Among the records below, find each line that includes the string "uploads" and copy it.
+++ INPUT RECORDS
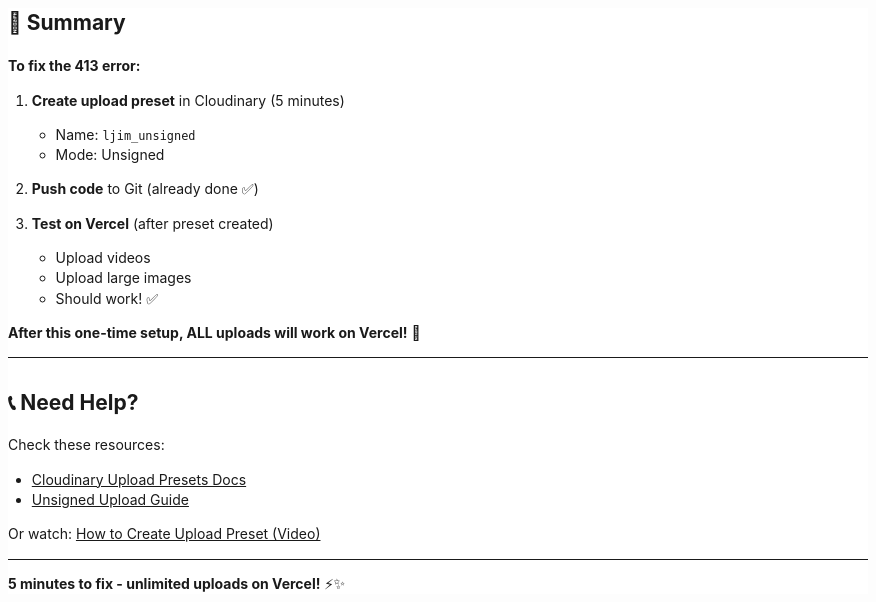 
## 🎉 Summary

**To fix the 413 error:**

1. **Create upload preset** in Cloudinary (5 minutes)
   - Name: `ljim_unsigned`
   - Mode: Unsigned
2. **Push code** to Git (already done ✅)

3. **Test on Vercel** (after preset created)
   - Upload videos
   - Upload large images
   - Should work! ✅

**After this one-time setup, ALL uploads will work on Vercel!** 🚀

---

## 📞 Need Help?

Check these resources:

- [Cloudinary Upload Presets Docs](https://cloudinary.com/documentation/upload_presets)
- [Unsigned Upload Guide](https://cloudinary.com/documentation/upload_images#unsigned_upload)

Or watch: [How to Create Upload Preset (Video)](https://cloudinary.com/documentation/upload_presets#creating_upload_presets)

---

**5 minutes to fix - unlimited uploads on Vercel!** ⚡✨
++++++
● **EXERCISE ANSWER**
**After this one-time setup, ALL uploads will work on Vercel!** 🚀
**5 minutes to fix - unlimited uploads on Vercel!** ⚡✨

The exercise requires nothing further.